[Records provided Boundary: Start]

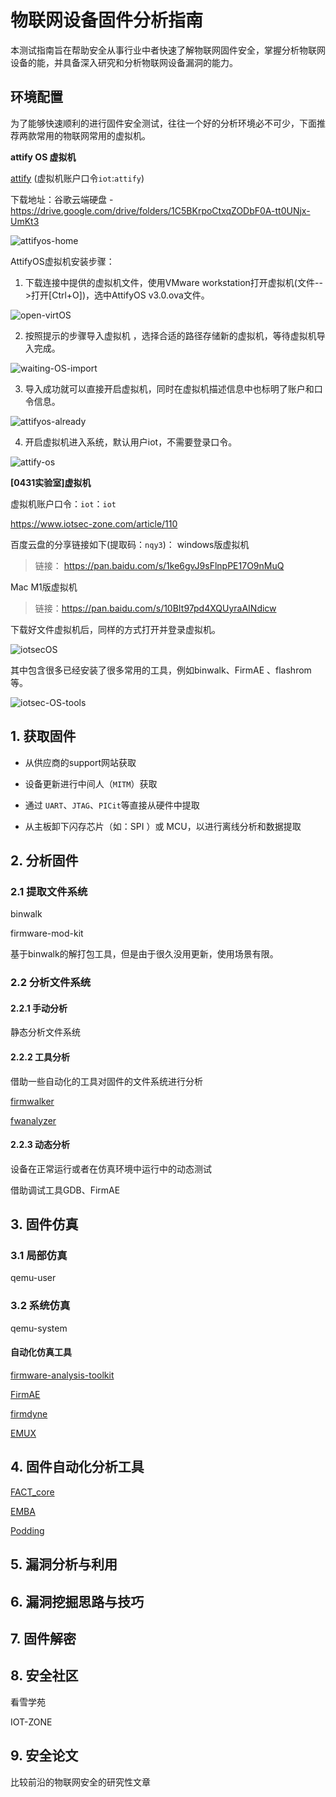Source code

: # 物联网设备固件分析指南

本测试指南旨在帮助安全从事行业中者快速了解物联网固件安全，掌握分析物联网设备的能，并具备深入研究和分析物联网设备漏洞的能力。 

## 环境配置

为了能够快速顺利的进行固件安全测试，往往一个好的分析环境必不可少，下面推荐两款常用的物联网常用的虚拟机。

**attify OS 虚拟机**

[attify](https://github.com/adi0x90/attifyos) (虚拟机账户口令`iot`:`attify`)

下载地址：谷歌云端硬盘 - <https://drive.google.com/drive/folders/1C5BKrpoCtxqZODbF0A-tt0UNjx-UmKt3>

![attifyos-home](images/attifyos-home.png)

AttifyOS虚拟机安装步骤：

1. 下载连接中提供的虚拟机文件，使用VMware workstation打开虚拟机(文件-->打开[Ctrl+O])，选中AttifyOS v3.0.ova文件。

![open-virtOS](images/open-virtOS.png)

2. 按照提示的步骤导入虚拟机 ，选择合适的路径存储新的虚拟机，等待虚拟机导入完成。

![waiting-OS-import](images/waiting-OS-import.png)

3. 导入成功就可以直接开启虚拟机，同时在虚拟机描述信息中也标明了账户和口令信息。

![attifyos-already](images/attifyos-already.png)

4. 开启虚拟机进入系统，默认用户iot，不需要登录口令。

![attify-os](images/attify-os.png)



**[0431实验室]虚拟机**

虚拟机账户口令：`iot`：`iot`

https://www.iotsec-zone.com/article/110

百度云盘的分享链接如下(提取码：`nqy3`)：
windows版虚拟机

> 链接： <https://pan.baidu.com/s/1ke6gvJ9sFlnpPE17O9nMuQ>

Mac M1版虚拟机

> 链接：<https://pan.baidu.com/s/10BIt97pd4XQUyraAINdicw>

下载好文件虚拟机后，同样的方式打开并登录虚拟机。

![iotsecOS](images/iotsecOS.png)

其中包含很多已经安装了很多常用的工具，例如binwalk、FirmAE 、flashrom等。

![iotsec-OS-tools](images/iotsec-OS-tools.png)



## 1. 获取固件

- 从供应商的support网站获取

  

- 设备更新进行中间人（`MITM`）获取



- 通过 `UART`、`JTAG`、`PICit`等直接从硬件中提取



- 从主板卸下闪存芯片（如：SPI ）或 MCU，以进行离线分析和数据提取









## 2. 分析固件

### 2.1 提取文件系统

binwalk



firmware-mod-kit

基于binwalk的解打包工具，但是由于很久没用更新，使用场景有限。



### 2.2 分析文件系统

#### 2.2.1 手动分析

静态分析文件系统



#### 2.2.2 工具分析

借助一些自动化的工具对固件的文件系统进行分析

[firmwalker](https://github.com/craigz28/firmwalker)

[fwanalyzer](https://github.com/cruise-automation/fwanalyzer)



#### 2.2.3 动态分析

设备在正常运行或者在仿真环境中运行中的动态测试

借助调试工具GDB、FirmAE



## 3. 固件仿真



### 3.1 局部仿真

qemu-user

### 3.2 系统仿真

qemu-system

#### 自动化仿真工具

[firmware-analysis-toolkit](https://github.com/attify/firmware-analysis-toolkit)

[FirmAE](https://github.com/pr0v3rbs/FirmAE)

[firmdyne](https://github.com/firmadyne/firmadyne)

[EMUX](https://github.com/therealsaumil/emux)





## 4. 固件自动化分析工具

[FACT_core](https://github.com/fkie-cad/FACT_core)



[EMBA](https://github.com/e-m-b-a/emba)



[Podding](https://podding.cn/#/login)



## 5. 漏洞分析与利用





## 6. 漏洞挖掘思路与技巧





## 7. 固件解密





## 8. 安全社区

看雪学苑

IOT-ZONE



## 9. 安全论文

比较前沿的物联网安全的研究性文章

[Records provided Boundary: End]

Work task: Return the full listing exactly as it appears above, without its pictures.

Problem solution:
Source code

: # 物联网设备固件分析指南

本测试指南旨在帮助安全从事行业中者快速了解物联网固件安全，掌握分析物联网设备的能，并具备深入研究和分析物联网设备漏洞的能力。 

## 环境配置

为了能够快速顺利的进行固件安全测试，往往一个好的分析环境必不可少，下面推荐两款常用的物联网常用的虚拟机。

**attify OS 虚拟机**

[attify](https://github.com/adi0x90/attifyos) (虚拟机账户口令`iot`:`attify`)

下载地址：谷歌云端硬盘 - <https://drive.google.com/drive/folders/1C5BKrpoCtxqZODbF0A-tt0UNjx-UmKt3>

![attifyos-home](images/attifyos-home.png)

AttifyOS虚拟机安装步骤：

1. 下载连接中提供的虚拟机文件，使用VMware workstation打开虚拟机(文件-->打开[Ctrl+O])，选中AttifyOS v3.0.ova文件。

![open-virtOS](images/open-virtOS.png)

2. 按照提示的步骤导入虚拟机 ，选择合适的路径存储新的虚拟机，等待虚拟机导入完成。

![waiting-OS-import](images/waiting-OS-import.png)

3. 导入成功就可以直接开启虚拟机，同时在虚拟机描述信息中也标明了账户和口令信息。

![attifyos-already](images/attifyos-already.png)

4. 开启虚拟机进入系统，默认用户iot，不需要登录口令。

![attify-os](images/attify-os.png)



**[0431实验室]虚拟机**

虚拟机账户口令：`iot`：`iot`

https://www.iotsec-zone.com/article/110

百度云盘的分享链接如下(提取码：`nqy3`)：
windows版虚拟机

> 链接： <https://pan.baidu.com/s/1ke6gvJ9sFlnpPE17O9nMuQ>

Mac M1版虚拟机

> 链接：<https://pan.baidu.com/s/10BIt97pd4XQUyraAINdicw>

下载好文件虚拟机后，同样的方式打开并登录虚拟机。

![iotsecOS](images/iotsecOS.png)

其中包含很多已经安装了很多常用的工具，例如binwalk、FirmAE 、flashrom等。

![iotsec-OS-tools](images/iotsec-OS-tools.png)



## 1. 获取固件

- 从供应商的support网站获取

  

- 设备更新进行中间人（`MITM`）获取



- 通过 `UART`、`JTAG`、`PICit`等直接从硬件中提取



- 从主板卸下闪存芯片（如：SPI ）或 MCU，以进行离线分析和数据提取









## 2. 分析固件

### 2.1 提取文件系统

binwalk



firmware-mod-kit

基于binwalk的解打包工具，但是由于很久没用更新，使用场景有限。



### 2.2 分析文件系统

#### 2.2.1 手动分析

静态分析文件系统



#### 2.2.2 工具分析

借助一些自动化的工具对固件的文件系统进行分析

[firmwalker](https://github.com/craigz28/firmwalker)

[fwanalyzer](https://github.com/cruise-automation/fwanalyzer)



#### 2.2.3 动态分析

设备在正常运行或者在仿真环境中运行中的动态测试

借助调试工具GDB、FirmAE



## 3. 固件仿真



### 3.1 局部仿真

qemu-user

### 3.2 系统仿真

qemu-system

#### 自动化仿真工具

[firmware-analysis-toolkit](https://github.com/attify/firmware-analysis-toolkit)

[FirmAE](https://github.com/pr0v3rbs/FirmAE)

[firmdyne](https://github.com/firmadyne/firmadyne)

[EMUX](https://github.com/therealsaumil/emux)





## 4. 固件自动化分析工具

[FACT_core](https://github.com/fkie-cad/FACT_core)



[EMBA](https://github.com/e-m-b-a/emba)



[Podding](https://podding.cn/#/login)



## 5. 漏洞分析与利用





## 6. 漏洞挖掘思路与技巧





## 7. 固件解密





## 8. 安全社区

看雪学苑

IOT-ZONE



## 9. 安全论文

比较前沿的物联网安全的研究性文章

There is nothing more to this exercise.